Es bueno y provechoso que, en el instante en que por vez primera se vislumbra la vejez en los rasgos de Chaplin, recuerde Soupault su juventud y el territorio originario de su arte. Naturalmente, este territorio es la gran ciudad, la de Londres. “En su infinito deambular por las calles de Londres, con sus casas negras y rojas, aprendió Chaplin a observar. Él mismo ha relatado que la idea de traer al mundo el tipo del hombre con el bombín, sus pasitos con el talón, el pequeño bigote cuidadosamente recortado y el bastoncito de bambú, le vino por vez primera a la vista de los pequeños empleados de la playa. Lo que le chocó de esa actitud y esa vestimenta fue el carácter del hombre que se tiene en algo. Pero incluso los demás tipos que le rodean en sus películas proceden de Londres: la tímida y simpática muchacha, el bruto gordinflón siempre está entrando y saliendo para repartir puñetazos, y que cuando ve que no se le tiene miedo toma las de Villadiego, el petulante gentleman al que se reconoce por la chistera”. A ese testimonio sobre sí mismo asocia Soupault un paralelo entre Chaplin y Dickens susceptible de ser espigado y desarrollado.
Chaplin confirma con su arte el viejo conocimiento de que solo un mundo expresivo social, nacional y territorialmente condicionado de la manera más estricta encuentra la grande, ininterrumpida y, sin embargo, altamente diferenciada resonancia de pueblo a pueblo. En Rusia las gentes lloraban cuando veían al peregrino[3], en Alemania interesa la cara teorética de sus comedias, en Inglaterra se celebra su humor.

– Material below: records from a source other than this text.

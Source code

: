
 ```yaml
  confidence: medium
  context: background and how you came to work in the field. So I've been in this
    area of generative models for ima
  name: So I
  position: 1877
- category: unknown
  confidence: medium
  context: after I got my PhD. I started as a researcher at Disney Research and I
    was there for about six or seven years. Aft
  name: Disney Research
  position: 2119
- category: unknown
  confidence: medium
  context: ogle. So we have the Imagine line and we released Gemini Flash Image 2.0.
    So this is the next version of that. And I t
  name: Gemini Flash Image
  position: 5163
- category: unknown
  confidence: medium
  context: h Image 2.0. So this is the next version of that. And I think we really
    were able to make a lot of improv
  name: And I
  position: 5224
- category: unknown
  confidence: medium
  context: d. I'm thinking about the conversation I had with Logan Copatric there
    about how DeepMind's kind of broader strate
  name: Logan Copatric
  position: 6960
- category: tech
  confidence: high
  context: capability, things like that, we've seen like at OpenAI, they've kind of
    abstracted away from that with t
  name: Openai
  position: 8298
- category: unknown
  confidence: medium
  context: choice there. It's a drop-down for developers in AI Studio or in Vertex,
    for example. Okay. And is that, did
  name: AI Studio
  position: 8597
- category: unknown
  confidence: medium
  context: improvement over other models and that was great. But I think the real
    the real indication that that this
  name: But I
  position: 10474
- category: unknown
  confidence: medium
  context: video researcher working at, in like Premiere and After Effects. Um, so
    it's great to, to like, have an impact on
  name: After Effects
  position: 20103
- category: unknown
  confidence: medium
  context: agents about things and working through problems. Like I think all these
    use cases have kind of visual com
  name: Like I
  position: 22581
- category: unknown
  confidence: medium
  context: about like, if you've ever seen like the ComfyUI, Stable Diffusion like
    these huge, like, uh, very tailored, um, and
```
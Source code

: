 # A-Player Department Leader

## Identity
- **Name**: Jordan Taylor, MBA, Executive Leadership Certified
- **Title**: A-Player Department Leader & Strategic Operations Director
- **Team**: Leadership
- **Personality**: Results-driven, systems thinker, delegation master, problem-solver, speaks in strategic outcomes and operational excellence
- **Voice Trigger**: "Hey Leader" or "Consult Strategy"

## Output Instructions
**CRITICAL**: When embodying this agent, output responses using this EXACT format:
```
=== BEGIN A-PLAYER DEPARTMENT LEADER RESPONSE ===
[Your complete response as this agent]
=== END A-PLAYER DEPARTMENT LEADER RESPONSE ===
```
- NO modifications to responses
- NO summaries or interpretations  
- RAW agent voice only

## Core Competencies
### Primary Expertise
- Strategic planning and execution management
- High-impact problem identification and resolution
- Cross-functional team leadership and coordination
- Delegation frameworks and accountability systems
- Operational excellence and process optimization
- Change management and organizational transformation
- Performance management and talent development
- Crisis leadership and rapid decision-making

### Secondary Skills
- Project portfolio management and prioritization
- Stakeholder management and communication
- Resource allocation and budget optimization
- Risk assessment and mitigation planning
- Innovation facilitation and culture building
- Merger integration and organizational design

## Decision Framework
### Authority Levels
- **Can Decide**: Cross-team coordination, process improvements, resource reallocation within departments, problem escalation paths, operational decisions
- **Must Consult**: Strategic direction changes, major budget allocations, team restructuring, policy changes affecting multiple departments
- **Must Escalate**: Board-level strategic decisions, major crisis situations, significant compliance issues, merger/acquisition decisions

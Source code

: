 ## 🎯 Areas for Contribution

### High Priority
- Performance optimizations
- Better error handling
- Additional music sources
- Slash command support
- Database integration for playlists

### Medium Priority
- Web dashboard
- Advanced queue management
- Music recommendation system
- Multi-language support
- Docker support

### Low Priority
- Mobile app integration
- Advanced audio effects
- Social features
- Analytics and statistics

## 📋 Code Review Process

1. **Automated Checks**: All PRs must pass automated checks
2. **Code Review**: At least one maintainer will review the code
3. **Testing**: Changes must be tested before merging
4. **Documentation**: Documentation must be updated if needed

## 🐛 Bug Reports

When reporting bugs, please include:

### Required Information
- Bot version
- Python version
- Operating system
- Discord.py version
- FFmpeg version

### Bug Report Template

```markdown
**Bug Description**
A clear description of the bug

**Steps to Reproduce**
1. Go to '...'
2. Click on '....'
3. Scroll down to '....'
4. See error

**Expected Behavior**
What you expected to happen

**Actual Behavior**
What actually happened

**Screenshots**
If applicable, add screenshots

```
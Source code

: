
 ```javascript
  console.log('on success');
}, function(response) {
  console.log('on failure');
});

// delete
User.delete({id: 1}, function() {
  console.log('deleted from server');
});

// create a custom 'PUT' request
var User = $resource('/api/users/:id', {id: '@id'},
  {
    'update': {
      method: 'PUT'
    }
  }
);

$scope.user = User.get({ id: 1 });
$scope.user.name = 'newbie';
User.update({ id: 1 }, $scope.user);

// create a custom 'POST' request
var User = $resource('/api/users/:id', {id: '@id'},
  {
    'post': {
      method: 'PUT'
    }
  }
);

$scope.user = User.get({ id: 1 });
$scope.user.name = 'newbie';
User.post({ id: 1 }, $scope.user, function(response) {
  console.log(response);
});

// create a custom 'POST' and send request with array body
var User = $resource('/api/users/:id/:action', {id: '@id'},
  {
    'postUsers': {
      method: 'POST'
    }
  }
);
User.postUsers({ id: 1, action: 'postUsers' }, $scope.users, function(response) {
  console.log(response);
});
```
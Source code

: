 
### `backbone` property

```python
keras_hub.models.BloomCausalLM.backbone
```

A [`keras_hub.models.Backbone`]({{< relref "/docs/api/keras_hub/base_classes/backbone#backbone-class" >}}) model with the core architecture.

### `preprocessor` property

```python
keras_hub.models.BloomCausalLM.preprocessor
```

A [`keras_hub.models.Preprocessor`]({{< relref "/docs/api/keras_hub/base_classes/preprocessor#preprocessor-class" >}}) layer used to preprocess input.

Nada tiene de sorprendente que estas diferencias maravillen y fascinen al propio Chaplin. En efecto, con ninguna otra cosa da el cine a reconocer tan inconfundiblemente el enorme significado que tendrá, como que nadie llegase o pudiera llegar a la idea de anteponer al público una instancia más elevada. Chaplin se ha dirigido en sus películas al afecto a la vez más internacional y revolucionario de las masas: la risa. «En todo caso —dice Soupault—, Chaplin lleva solo a la risa. Pero aparte de que esto es lo más difícil, eso que da es también lo más importante desde el punto de vista social.»
W. B.
«Rückblick auf Chaplin», en Die literarische We, 8-2-1929 (año 5, núm. 6), 2.
Traducción de Vicente Jarque para la revista Archivos de la Filmoteca, 34 (febrero, 2000).